React 18 + TypeScript. deck.gl `H3HexagonLayer` over MapLibre GL. TailwindCSS. No state management library — pure React hooks.
**Architecture:**
- `App.tsx` — Minimal router: loads features/POI categories, handles page navigation (home/dashboard/data-sources/faq)
- `MapPage.tsx` — Dashboard layout: composes map + left/right panes, uses custom hooks for all logic
- Custom hooks in `hooks/` encapsulate stateful logic:
- `useMapData` — Hexagon/postcode fetching, bounds, loading state, color range calculation
- `useFilters` — Filter state and handlers (add/remove/change/drag/pin)
- `useHexagonSelection` — Selection state, area stats, properties fetching
- `usePOIData` — POI fetching with debounce
- `usePaneResize` — Reusable pane resize handlers
- `useTheme` — Theme state with localStorage persistence
- `useUrlSync` — URL state synchronization
**Key patterns:**
- `App.tsx` manages all state, API fetching (150ms debounce), and URL state sync (300ms debounce)
- URL encodes view/filters/POI categories/active tab as query params for shareable links
- AbortControllers cancel in-flight requests on new queries
- Zoom → H3 resolution: `<7→7, <9.5→8, <11→9, <13→10, ≥13→11`
- Bounds quantized to 0.01° to match backend caching
- AbortControllers cancel in-flight requests on new queries (150ms debounce)

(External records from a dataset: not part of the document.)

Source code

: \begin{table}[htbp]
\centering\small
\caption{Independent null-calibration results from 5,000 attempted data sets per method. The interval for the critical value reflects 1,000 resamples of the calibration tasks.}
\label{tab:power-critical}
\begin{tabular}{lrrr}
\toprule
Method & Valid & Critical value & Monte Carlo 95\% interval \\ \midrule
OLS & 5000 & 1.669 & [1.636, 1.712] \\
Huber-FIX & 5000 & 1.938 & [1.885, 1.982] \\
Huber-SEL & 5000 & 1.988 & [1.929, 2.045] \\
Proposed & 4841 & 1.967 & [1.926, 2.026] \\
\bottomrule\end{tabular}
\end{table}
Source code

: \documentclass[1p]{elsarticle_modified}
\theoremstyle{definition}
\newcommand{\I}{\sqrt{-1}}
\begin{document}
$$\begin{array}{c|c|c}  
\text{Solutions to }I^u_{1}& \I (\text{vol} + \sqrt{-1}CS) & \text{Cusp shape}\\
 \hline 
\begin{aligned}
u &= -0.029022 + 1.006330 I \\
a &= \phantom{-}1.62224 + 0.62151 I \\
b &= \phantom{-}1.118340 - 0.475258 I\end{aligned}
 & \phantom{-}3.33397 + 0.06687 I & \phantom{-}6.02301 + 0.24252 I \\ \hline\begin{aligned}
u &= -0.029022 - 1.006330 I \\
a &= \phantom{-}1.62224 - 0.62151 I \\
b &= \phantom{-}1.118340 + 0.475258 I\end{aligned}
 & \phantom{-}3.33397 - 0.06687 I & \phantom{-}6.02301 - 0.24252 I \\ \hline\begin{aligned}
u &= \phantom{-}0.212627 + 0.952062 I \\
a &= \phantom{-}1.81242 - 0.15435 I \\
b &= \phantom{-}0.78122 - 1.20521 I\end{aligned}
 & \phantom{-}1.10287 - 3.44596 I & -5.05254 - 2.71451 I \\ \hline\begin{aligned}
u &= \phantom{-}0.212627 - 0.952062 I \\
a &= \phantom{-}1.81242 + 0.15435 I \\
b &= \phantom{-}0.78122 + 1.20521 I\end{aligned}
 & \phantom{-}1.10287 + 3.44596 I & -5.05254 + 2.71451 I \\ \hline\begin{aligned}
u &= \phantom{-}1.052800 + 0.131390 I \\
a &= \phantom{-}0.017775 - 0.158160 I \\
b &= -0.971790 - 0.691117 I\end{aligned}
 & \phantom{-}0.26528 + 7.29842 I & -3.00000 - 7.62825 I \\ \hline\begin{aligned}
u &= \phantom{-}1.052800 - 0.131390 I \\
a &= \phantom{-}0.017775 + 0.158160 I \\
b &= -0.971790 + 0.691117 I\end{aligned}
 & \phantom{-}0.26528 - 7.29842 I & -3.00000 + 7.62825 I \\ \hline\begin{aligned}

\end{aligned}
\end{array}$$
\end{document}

- Zoom → H3 resolution defined in `consts.ts` `ZOOM_TO_RESOLUTION_THRESHOLDS`: `<7.5→5, <9.5→6, <10.5→8, <12→9, ≥12→10`
- `POSTCODE_ZOOM_THRESHOLD = 15`: below 15 shows H3 hexagons, at/above 15 shows postcode polygons
- Viewport bounds computed via `getBoundsFromViewState()` in `map-utils.ts` — uses Web Mercator math with **TILE_SIZE=512** (MapLibre/deck.gl convention, NOT 256)
- Properties pane uses feature names from API response (human-readable), not hardcoded field names
- Proxy: dev server on :3030 proxies `/api` to :8001; also handles VS Code `/proxy/PORT` patterns
- Proxy: dev server on :3000 proxies `/api` to :8001; also handles VS Code `/proxy/PORT` patterns
**Shared UI Components (`frontend/src/components/ui/`):**
- `Icons.tsx` — Central icon library (CloseIcon, InfoIcon, EyeIcon, PlusIcon, ChevronIcon, FilterIcon, LightbulbIcon). All icons accept `className` prop for sizing.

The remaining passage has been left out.